De Noorse schrijfster en scenariste Maja Lunde werd geboren in Oslo op 30 juli 1975. Zij behaalde een Masters degree in Media en Communicatie van de Universiteit van Oslo en schreef een proefschrift over de regisseur Nils R. Müller. In 2003 en 2004 werkte zij voor Amandusfestivalen, Noorse filmfestival voor jongeren onder de 20 jaar en ook was zij werkzaam als communicatieadviseur. Lunde maakte haar literaire debuut in 2012 met de roman voor kinderen “Over Grensen”, een thriller die speelt in 1942, waarin de hoofdpersonen proberen om aan vervolging door de nazi's tijdens de Duitse bezetting van Noorwegen te ontkomen, en naar het neutrale Zweden vluchten. Zij ontving in 2015 de Noorse Prijs van Boekverkopers in 2015 voor haar eerste roman voor volwassenen “De geschiedenis van de bijen”. De rechten werden nog voor verschijnen aan diverse grote internationale uitgeverijen verkocht. Het boek werd een grote bestseller in haar thuisland Noorwegen en bekroond met de Noorse Boekhandelsprijs. Als scenariste ze heeft bijgedragen aan diverse tv-series in Noorwegen.

Uit: The History of Bees (Vertaald door Diane Oatley)

“Like overgrown birds, we balanced on our respective branches, each of us with a plastic container in one hand and a feather brush in the other.
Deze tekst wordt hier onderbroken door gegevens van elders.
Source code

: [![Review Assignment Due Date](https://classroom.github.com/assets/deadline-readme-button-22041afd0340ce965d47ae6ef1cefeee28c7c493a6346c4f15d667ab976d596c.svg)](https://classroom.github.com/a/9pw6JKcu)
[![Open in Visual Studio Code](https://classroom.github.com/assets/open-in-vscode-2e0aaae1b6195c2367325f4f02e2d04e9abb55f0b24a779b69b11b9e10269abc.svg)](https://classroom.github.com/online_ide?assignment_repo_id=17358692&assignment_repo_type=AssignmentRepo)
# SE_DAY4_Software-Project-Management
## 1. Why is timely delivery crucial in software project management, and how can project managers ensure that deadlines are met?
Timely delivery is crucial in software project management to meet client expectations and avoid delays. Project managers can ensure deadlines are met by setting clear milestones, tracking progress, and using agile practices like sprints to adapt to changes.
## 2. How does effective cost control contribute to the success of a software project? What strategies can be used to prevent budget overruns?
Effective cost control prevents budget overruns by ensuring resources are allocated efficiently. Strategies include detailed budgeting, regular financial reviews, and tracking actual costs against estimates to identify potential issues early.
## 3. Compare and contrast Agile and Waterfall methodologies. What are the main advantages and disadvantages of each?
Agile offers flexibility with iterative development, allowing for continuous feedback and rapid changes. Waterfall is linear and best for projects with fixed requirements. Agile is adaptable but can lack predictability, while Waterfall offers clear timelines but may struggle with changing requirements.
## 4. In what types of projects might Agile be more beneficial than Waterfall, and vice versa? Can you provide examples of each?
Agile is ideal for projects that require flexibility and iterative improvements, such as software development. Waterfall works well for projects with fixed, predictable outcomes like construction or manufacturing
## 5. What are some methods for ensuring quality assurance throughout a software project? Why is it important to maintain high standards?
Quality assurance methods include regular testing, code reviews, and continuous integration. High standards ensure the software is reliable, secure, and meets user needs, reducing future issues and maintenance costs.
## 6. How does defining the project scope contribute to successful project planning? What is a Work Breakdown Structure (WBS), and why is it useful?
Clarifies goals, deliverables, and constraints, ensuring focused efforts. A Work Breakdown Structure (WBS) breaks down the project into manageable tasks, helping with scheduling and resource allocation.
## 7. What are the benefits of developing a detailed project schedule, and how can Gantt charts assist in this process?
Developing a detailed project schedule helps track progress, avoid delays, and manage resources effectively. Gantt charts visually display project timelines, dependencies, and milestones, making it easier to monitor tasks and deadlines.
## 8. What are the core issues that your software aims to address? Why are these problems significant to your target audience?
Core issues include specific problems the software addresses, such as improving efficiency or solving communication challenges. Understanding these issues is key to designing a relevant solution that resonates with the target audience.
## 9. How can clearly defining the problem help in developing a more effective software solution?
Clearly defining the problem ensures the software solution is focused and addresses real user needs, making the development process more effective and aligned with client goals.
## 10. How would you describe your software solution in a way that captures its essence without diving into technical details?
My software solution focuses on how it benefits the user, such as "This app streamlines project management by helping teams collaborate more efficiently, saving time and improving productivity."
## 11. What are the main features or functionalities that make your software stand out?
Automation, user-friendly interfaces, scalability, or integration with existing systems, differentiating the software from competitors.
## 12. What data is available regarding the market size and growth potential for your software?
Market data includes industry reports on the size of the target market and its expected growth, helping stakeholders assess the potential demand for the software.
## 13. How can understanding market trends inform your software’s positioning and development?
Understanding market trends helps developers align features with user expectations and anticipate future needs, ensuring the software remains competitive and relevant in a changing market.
I climbed upwards, very slowly, as carefully as I could. I was not cut out for this, wasn’t like many of the other women on the crew, my movements were often too heavy-handed. I lacked the subtle motor skills and precision required. This wasn’t what I was made for, but all the same I had to be here, every single day, 12 hours a day.
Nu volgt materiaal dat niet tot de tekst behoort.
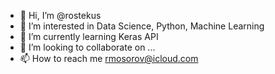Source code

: - 👋 Hi, I’m @rostekus
- 👀 I’m interested in Data Science, Python, Machine Learning
- 🌱 I’m currently learning Keras API
- 💞️ I’m looking to collaborate on ...
- 📫 How to reach me rmosorov@icloud.com

<!---
rostekus/rostekus is a ✨ special ✨ repository because its `README.md` (this file) appears on your GitHub profile.
You can click the Preview link to take a look at your changes.
--->
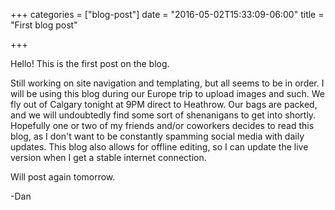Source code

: +++
categories = ["blog-post"]
date = "2016-05-02T15:33:09-06:00"
title = "First blog post"

+++

Hello! This is the first post on the blog.

Still working on site navigation and templating, but all seems to be in order. I will be using this blog during our Europe trip to upload images and such. We fly out of Calgary tonight at 9PM direct to Heathrow. Our bags are packed, and we will undoubtedly find some sort of shenanigans to get into shortly. Hopefully one or two of my friends and/or coworkers decides to read this blog, as I don't want to be constantly spamming social media with daily updates. This blog also allows for offline editing, so I can update the live version when I get a stable internet connection.

Will post again tomorrow.

-Dan
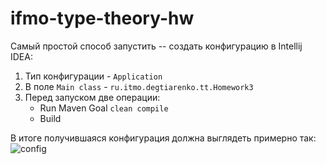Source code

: # ifmo-type-theory-hw

Самый простой способ запустить -- создать конфигурацию в Intellij IDEA:

1. Тип конфигурации - `Application` 
2. В поле `Main class` - `ru.itmo.degtiarenko.tt.Homework3`
3. Перед запуском две операции:
    * Run Maven Goal `clean compile`
    * Build
    
В итоге получившаяся конфигурация должна выглядеть примерно так:
![config](https://pp.userapi.com/c824502/v824502982/cbdb3/NGcZrVc8QeU.jpg)
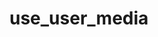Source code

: # use_user_media

<!-- cmdrun python3 ../extract_doc_comment.py use_user_media  use_user_media  -->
The trees were as old as a lifetime. The branches were as fragile as thin glass, they cracked beneath our weight. I twisted myself carefully, mustn’t damage the tree. I placed my right foot on a branch even further up, and carefully pulled the left up behind it. And finally I found a secure working position, uncomfortable, but stable. From here I could reach the uppermost flowers.
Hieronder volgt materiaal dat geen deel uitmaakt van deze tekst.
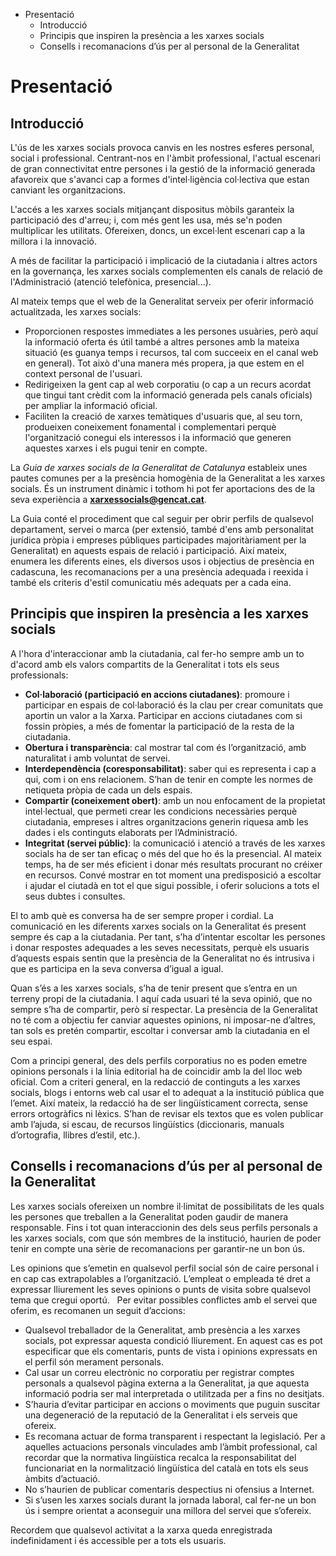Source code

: <!-- MarkdownTOC -->

- Presentació
	- Introducció
	- Principis que inspiren la presència a les xarxes socials
	- Consells i recomanacions d’ús per al personal de la Generalitat

<!-- /MarkdownTOC -->


# Presentació

## Introducció

L'ús de les xarxes socials provoca canvis en les nostres esferes personal, social i professional. Centrant-nos en l'àmbit professional, l'actual escenari de gran connectivitat entre persones i la gestió de la informació generada afavoreix que s'avanci cap a formes d'intel·ligència col·lectiva que estan canviant les organitzacions. 

L'accés a les xarxes socials mitjançant dispositus mòbils garanteix la participació des d'arreu; i, com més gent les usa, més se'n poden multiplicar les utilitats. Ofereixen, doncs, un excel·lent escenari cap a la millora i la innovació.

A més de facilitar la participació i implicació de la ciutadania i altres actors en la governança, les xarxes socials complementen els canals de relació de l'Administració (atenció telefònica, presencial...). 

Al mateix temps que el web de la Generalitat serveix per oferir informació actualitzada, les xarxes socials:
 
- Proporcionen respostes immediates a les persones usuàries, però aquí la informació oferta és útil també a altres persones amb la mateixa situació (es guanya temps i recursos, tal com succeeix en el canal web en general). Tot això d'una manera més propera, ja que estem en el context personal de l'usuari.
- Redirigeixen la gent cap al web corporatiu (o cap a un recurs acordat que tingui tant crèdit com la informació generada pels canals oficials) per ampliar la informació oficial.
- Faciliten la creació de xarxes temàtiques d'usuaris que, al seu torn, produeixen coneixement fonamental i complementari perquè l'organització conegui els interessos i la informació que generen aquestes xarxes i els pugui tenir en compte.

La *Guia de xarxes socials de la Generalitat de Catalunya* estableix unes pautes comunes per a la presència homogènia de la Generalitat a les xarxes socials. És un instrument dinàmic i tothom hi pot fer aportacions des de la seva experiència a **xarxessocials@gencat.cat**.

La Guia conté el procediment que cal seguir per obrir perfils de qualsevol departament, servei o marca (per extensió, també d'ens amb personalitat jurídica pròpia i empreses públiques participades majoritàriament per la Generalitat) en aquests espais de relació i participació. Així mateix, enumera les diferents eines, els diversos usos i objectius de presència en cadascuna, les recomanacions per a una presència adequada i reexida i també els criteris d'estil comunicatiu més adequats per a cada eina.

## Principis que inspiren la presència a les xarxes socials

A l'hora d'interaccionar amb la ciutadania, cal fer-ho sempre amb un to d'acord amb
els valors compartits de la Generalitat i tots els seus professionals:
 
- **Col·laboració (participació en accions ciutadanes)**: promoure i participar en espais de col·laboració és la clau per crear comunitats que aportin un valor a la Xarxa. Participar en accions ciutadanes com si fossin pròpies, a més de fomentar la participació de la resta de la ciutadania.
- **Obertura i transparència**: cal mostrar tal com és l’organització, amb naturalitat i amb voluntat de servei.
- **Interdependència (coresponsabilitat)**: saber qui es representa i cap a qui, com i on ens relacionem. S’han de tenir en compte les normes de netiqueta pròpia de cada un dels espais.
- **Compartir (coneixement obert)**: amb un nou enfocament de la propietat intel·lectual, que permeti crear les condicions necessàries perquè ciutadania, empreses i altres organitzacions generin riquesa amb les dades i els continguts elaborats per l’Administració.
- **Integritat (servei públic)**: la comunicació i atenció a través de les xarxes socials ha de ser tan eficaç o més del que ho és la presencial. Al mateix temps, ha de ser més eficient i donar més resultats procurant no créixer en recursos. Convé mostrar en tot moment una predisposició a escoltar i ajudar el ciutadà en tot el que sigui possible, i oferir solucions a tots el seus dubtes i consultes.

El to amb què es conversa ha de ser sempre proper i cordial. La comunicació en les diferents xarxes socials on la Generalitat és present sempre és cap a la ciutadania. Per tant, s’ha d’intentar escoltar les persones i donar respostes adequades a les seves necessitats, perquè els usuaris d’aquests espais sentin que la presència de la Generalitat no és intrusiva i que es participa en la seva conversa d’igual a igual.

Quan s’és a les xarxes socials, s’ha de tenir present que s’entra en un terreny propi de la ciutadania. I aquí cada usuari té la seva opinió, que no sempre s’ha de compartir, però sí respectar. La presència de la Generalitat no té com a objectiu fer canviar aquestes opinions, ni imposar-ne d’altres, tan sols es pretén compartir, escoltar i conversar amb la ciutadania en el seu espai.

Com a principi general, des dels perfils corporatius no es poden emetre opinions personals i la línia editorial ha de coincidir amb la del lloc web oficial. Com a criteri general, en la redacció de continguts a les xarxes socials, blogs i entorns web cal usar el to adequat a la institució pública que l’emet. Així mateix, la redacció ha de ser lingüísticament correcta, sense errors ortogràfics ni lèxics. S’han de revisar els textos que es volen publicar amb l’ajuda, si escau, de recursos lingüístics (diccionaris, manuals d’ortografia, llibres d’estil, etc.).

## Consells i recomanacions d’ús per al personal de la Generalitat

Les xarxes socials ofereixen un nombre il·limitat de possibilitats de les quals les persones que treballen a la Generalitat poden gaudir de manera responsable. Fins i tot quan interaccionin des dels seus perfils personals a les xarxes socials, com que són membres de la institució, haurien de poder tenir en compte una sèrie de recomanacions per garantir-ne un bon ús.

Les opinions que s’emetin en qualsevol perfil social són de caire personal i en cap cas extrapolables a l’organització. L’empleat o empleada té dret a expressar lliurement les seves opinions o punts de visita sobre qualsevol tema que cregui oportú.
 
Per evitar possibles conflictes amb el servei que oferim, es recomanen un seguit d’accions:

- Qualsevol treballador de la Generalitat, amb presència a les xarxes socials, pot expressar aquesta condició lliurement. En aquest cas es pot especificar que els comentaris, punts de vista i opinions expressats en el perfil són merament personals.
- Cal usar un correu electrònic no corporatiu per registrar comptes personals a qualsevol pàgina externa a la Generalitat, ja que aquesta informació podria ser mal interpretada o utilitzada per a fins no desitjats.
- S’hauria d’evitar participar en accions o moviments que puguin suscitar una degeneració de la reputació de la Generalitat i els serveis que ofereix.
- Es recomana actuar de forma transparent i respectant la legislació. Per a aquelles actuacions personals vinculades amb l’àmbit professional, cal recordar que la normativa lingüística recalca la responsabilitat del funcionariat en la normalització lingüística del català en tots els seus àmbits d’actuació.
- No s’haurien de publicar comentaris despectius ni ofensius a Internet.
- Si s’usen les xarxes socials durant la jornada laboral, cal fer-ne un bon ús i sempre orientat a aconseguir una millora del servei que s’ofereix.

Recordem que qualsevol activitat a la xarxa queda enregistrada indefinidament i és accessible per a tots els usuaris.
The little plastic container was full of the gossamer gold, carefully weighed out. I tried to transfer invisible portions lightly out of the container and over into the trees. Each individual blossom was to be dusted with the tiny brush of hen feathers, from hens scientifically cultivated for precisely this purpose. No feathers of artificial fibres had proven nearly as effective. It had been tested, and then tested again, because we had had plenty of time, in my district the tradition of hand pollination was more than a hundred years old. The bees here had disappeared back in the 1980s, long before The Collapse, pesticides had done away with them. A few years later, when the pesticides were no longer in use, the bees returned, but by then hand pollination had already been implemented. The results were better, even though an incredible number of people, an incredible number of hands were required. And so, when The Collapse came, my district had a competitive edge. It had paid off to be the ones who polluted the most. We were a pioneer nation in pollution and so we became a pioneer nation in pollination. A paradox had saved us.
I stretched as far as I could, but couldn’t quite reach the blossom at the very top. I was about to give up, but knew I might be punished, so I tried once more. Our pay was docked if we used up the pollen too quickly. And our pay was docked if we used too little. The work was invisible. When at the end of the day we climbed down from the trees, there was no evidence of our work except for the red chalk X’s on the tree trunks, ideally up to 40 trees each day. It wasn’t until autumn came and the trees were laden with fruit that we would know who among us had actually succeeded in their work. And by then we had usually forgotten which trees had been dusted by whom.”